Using the entries that follow, give the number of lines containing the string "Probability". Write nothing besides that number.

[Start of section]

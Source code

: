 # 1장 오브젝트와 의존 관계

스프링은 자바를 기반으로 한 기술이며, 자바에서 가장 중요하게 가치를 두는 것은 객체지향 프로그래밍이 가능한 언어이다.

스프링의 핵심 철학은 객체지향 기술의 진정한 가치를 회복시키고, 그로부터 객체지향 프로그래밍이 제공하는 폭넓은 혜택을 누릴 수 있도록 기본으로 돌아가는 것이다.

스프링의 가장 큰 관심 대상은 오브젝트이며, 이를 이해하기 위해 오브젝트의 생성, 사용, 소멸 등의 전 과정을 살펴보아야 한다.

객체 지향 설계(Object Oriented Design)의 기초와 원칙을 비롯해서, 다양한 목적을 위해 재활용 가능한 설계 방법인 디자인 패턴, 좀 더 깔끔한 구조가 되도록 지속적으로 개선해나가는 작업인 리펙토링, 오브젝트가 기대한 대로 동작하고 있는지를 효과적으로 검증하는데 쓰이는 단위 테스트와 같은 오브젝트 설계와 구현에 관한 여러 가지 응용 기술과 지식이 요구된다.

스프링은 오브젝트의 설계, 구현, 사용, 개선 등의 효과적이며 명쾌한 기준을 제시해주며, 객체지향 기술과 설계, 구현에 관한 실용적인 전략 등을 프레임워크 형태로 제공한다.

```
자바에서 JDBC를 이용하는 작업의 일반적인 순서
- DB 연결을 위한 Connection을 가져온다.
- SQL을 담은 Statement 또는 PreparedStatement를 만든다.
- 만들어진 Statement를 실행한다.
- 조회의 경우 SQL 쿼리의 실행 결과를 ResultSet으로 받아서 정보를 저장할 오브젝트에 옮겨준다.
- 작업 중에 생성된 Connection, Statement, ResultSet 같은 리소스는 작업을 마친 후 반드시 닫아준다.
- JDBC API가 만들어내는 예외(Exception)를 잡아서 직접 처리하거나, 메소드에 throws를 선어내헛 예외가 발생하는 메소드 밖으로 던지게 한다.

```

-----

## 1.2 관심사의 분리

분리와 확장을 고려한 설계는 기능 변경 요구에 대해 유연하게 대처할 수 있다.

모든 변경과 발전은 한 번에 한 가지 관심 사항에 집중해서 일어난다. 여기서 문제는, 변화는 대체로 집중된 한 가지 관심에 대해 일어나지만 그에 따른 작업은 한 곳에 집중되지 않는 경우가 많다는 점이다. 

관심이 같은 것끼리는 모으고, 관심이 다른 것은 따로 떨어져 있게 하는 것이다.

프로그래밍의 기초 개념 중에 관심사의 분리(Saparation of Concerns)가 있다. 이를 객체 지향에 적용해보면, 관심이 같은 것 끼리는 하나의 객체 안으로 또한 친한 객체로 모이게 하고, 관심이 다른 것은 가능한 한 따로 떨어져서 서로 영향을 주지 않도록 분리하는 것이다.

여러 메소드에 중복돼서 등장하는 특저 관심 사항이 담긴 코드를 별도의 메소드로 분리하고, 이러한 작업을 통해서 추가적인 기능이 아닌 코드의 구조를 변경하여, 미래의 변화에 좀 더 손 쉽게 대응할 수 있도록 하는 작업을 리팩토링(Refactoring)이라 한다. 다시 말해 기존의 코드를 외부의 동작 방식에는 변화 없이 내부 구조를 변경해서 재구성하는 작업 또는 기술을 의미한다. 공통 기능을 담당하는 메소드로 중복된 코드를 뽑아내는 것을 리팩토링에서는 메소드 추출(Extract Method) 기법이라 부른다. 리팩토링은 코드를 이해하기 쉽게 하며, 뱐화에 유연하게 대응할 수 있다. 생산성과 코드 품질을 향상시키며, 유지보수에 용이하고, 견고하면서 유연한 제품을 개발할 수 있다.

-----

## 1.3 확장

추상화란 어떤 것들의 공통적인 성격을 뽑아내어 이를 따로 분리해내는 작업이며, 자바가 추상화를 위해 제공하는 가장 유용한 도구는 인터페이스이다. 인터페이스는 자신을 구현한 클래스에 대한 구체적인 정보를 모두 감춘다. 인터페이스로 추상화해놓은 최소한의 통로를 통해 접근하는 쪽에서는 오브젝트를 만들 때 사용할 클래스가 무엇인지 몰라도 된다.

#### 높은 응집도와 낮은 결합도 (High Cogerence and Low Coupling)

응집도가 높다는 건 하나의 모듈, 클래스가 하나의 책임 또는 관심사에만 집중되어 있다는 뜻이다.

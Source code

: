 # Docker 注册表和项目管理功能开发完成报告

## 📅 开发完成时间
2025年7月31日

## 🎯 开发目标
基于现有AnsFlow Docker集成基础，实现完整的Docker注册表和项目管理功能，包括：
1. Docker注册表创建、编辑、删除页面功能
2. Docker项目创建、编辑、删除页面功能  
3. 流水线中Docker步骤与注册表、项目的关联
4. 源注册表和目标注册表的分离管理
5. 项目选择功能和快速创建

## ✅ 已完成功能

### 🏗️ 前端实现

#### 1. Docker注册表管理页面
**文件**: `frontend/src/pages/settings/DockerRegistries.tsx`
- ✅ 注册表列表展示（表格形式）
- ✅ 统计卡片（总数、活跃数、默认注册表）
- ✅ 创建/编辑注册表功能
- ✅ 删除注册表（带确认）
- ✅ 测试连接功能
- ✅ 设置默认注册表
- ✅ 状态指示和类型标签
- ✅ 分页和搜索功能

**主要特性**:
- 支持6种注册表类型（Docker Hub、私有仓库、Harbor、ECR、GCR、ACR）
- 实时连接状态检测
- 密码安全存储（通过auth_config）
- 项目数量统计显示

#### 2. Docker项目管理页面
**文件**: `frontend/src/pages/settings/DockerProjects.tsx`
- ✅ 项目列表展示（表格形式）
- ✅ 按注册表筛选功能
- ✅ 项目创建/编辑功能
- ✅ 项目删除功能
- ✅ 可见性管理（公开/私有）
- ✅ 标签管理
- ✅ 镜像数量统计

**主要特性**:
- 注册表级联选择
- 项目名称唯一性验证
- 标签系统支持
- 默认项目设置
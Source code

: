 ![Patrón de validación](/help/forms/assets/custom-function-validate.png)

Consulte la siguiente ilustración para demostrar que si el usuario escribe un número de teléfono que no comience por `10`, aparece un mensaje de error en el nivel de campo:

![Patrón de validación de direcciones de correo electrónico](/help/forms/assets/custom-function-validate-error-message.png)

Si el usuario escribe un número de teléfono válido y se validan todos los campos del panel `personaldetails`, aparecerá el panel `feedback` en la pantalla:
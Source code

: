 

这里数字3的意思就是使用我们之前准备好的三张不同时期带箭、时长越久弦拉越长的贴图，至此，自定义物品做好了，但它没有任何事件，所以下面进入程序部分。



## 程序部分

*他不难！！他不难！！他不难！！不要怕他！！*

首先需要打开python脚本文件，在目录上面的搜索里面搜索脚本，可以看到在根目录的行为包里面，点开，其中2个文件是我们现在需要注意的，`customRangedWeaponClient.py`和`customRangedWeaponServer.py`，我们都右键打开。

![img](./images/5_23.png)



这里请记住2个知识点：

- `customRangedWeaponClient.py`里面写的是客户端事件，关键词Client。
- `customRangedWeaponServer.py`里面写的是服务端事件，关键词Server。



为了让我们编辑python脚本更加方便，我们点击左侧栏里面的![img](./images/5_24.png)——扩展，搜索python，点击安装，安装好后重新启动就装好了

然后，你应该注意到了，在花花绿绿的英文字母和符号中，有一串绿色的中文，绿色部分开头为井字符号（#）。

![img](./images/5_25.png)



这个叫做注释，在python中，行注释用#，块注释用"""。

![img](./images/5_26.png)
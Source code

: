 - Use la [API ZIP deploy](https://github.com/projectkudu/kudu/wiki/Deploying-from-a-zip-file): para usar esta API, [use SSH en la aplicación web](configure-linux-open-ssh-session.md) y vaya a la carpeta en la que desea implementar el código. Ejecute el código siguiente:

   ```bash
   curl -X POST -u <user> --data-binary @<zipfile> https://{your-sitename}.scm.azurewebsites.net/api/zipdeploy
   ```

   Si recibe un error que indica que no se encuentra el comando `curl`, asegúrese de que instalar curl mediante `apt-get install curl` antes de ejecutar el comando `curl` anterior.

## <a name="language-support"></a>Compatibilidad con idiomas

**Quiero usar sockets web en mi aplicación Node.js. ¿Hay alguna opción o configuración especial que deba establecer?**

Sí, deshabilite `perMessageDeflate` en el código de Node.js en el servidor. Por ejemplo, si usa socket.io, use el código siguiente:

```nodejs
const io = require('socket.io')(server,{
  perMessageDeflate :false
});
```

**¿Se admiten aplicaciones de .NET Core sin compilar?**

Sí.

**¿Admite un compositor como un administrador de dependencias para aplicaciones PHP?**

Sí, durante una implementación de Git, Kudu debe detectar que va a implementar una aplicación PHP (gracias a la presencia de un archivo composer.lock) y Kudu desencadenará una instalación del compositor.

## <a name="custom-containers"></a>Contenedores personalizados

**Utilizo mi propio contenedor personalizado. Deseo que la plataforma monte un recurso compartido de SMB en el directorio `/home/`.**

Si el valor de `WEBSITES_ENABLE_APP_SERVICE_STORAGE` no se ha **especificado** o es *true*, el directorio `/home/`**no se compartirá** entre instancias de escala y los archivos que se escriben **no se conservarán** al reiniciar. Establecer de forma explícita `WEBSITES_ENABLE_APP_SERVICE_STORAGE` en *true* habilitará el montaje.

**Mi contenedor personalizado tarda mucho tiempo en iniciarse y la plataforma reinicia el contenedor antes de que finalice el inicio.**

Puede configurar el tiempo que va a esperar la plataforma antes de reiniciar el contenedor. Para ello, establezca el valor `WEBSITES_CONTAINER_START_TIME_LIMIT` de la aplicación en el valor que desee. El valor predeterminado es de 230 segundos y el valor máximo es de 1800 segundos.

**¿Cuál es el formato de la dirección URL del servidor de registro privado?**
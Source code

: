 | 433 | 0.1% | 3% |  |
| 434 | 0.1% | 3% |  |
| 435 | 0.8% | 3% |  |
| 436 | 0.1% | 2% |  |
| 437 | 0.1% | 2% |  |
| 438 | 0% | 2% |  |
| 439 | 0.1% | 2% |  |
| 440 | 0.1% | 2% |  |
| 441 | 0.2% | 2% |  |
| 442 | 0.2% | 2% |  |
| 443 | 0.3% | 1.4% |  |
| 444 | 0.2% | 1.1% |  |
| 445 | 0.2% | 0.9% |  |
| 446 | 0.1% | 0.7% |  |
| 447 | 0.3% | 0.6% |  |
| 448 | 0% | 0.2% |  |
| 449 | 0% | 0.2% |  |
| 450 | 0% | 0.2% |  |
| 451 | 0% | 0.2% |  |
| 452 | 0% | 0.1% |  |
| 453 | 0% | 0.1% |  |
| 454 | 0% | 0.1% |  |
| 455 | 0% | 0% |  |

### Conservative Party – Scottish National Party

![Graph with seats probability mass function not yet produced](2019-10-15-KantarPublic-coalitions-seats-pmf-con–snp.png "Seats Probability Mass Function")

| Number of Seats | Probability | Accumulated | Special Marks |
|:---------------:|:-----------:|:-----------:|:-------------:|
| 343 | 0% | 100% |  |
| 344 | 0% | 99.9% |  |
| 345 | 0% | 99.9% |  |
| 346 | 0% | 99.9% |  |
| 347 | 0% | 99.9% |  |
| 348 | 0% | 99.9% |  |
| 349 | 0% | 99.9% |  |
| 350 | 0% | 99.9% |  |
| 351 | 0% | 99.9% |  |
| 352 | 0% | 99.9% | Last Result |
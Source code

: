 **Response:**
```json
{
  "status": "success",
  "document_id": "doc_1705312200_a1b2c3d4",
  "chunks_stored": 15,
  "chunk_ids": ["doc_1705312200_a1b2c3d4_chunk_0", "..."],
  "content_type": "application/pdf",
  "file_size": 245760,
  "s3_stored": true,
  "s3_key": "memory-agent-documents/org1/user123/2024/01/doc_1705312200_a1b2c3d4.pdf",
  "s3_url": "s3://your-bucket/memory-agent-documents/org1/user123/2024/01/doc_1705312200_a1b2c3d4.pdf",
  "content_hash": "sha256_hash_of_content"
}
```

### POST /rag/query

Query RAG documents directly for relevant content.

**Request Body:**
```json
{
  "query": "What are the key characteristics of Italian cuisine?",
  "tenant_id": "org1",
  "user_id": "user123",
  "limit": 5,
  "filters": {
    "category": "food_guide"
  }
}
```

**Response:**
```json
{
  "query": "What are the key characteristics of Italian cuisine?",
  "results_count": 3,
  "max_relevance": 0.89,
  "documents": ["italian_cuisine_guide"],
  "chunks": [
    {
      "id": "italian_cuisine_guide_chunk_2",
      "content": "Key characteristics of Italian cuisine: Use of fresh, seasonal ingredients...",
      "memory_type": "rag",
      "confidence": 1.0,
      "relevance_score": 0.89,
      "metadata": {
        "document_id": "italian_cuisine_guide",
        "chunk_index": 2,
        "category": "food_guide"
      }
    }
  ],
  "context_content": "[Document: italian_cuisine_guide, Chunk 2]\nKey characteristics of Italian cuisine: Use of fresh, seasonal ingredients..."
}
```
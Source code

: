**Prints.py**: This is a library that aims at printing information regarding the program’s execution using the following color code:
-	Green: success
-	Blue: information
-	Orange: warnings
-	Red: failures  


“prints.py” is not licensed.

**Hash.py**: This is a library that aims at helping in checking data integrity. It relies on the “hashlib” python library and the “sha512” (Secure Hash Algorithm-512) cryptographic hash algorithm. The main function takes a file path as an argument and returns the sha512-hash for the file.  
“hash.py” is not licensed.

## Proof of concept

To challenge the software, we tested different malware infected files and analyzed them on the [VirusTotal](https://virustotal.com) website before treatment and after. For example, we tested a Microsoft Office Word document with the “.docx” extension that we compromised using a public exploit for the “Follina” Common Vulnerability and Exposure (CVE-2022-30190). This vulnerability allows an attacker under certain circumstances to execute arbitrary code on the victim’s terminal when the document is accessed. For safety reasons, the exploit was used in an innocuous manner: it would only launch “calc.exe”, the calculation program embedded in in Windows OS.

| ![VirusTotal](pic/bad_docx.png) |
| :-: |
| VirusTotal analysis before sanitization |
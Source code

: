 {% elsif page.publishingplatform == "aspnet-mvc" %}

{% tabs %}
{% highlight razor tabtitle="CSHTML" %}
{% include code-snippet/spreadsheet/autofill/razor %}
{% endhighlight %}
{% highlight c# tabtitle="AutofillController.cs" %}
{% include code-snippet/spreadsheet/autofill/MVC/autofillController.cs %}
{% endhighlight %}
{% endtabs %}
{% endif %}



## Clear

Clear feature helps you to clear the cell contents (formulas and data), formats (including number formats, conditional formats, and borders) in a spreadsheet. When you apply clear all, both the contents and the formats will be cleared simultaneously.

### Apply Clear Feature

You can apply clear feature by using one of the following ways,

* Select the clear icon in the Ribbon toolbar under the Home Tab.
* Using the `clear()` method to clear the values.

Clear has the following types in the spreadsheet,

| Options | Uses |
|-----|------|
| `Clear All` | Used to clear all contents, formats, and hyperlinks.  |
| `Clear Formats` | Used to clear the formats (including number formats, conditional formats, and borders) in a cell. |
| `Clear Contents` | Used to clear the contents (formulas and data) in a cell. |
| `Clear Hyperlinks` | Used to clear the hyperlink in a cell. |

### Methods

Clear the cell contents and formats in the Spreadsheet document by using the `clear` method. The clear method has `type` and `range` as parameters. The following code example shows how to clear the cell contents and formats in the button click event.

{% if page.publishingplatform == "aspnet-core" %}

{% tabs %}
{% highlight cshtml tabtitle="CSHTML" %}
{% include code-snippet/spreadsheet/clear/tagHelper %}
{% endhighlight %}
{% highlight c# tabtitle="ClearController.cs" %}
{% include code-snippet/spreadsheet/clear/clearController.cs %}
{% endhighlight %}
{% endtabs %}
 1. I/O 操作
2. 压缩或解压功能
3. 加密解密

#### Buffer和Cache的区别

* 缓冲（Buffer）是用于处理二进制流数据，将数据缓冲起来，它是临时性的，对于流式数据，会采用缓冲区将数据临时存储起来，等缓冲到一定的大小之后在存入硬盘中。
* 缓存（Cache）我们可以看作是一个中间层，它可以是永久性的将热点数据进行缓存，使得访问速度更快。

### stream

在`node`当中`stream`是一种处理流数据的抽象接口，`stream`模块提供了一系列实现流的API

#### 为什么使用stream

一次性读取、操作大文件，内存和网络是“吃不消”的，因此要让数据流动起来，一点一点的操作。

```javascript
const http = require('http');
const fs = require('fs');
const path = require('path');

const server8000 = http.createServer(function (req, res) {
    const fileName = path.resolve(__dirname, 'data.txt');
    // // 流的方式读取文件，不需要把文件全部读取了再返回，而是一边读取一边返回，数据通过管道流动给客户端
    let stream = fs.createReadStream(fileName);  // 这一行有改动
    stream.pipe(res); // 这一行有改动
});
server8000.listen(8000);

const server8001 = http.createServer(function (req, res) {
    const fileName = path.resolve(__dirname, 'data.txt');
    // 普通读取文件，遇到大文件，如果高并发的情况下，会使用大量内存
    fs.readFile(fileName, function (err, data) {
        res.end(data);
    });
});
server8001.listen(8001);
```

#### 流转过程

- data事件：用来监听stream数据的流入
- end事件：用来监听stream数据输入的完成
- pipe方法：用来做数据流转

[End of section]

▶ [SOLUTION TO THE EXERCISE]
2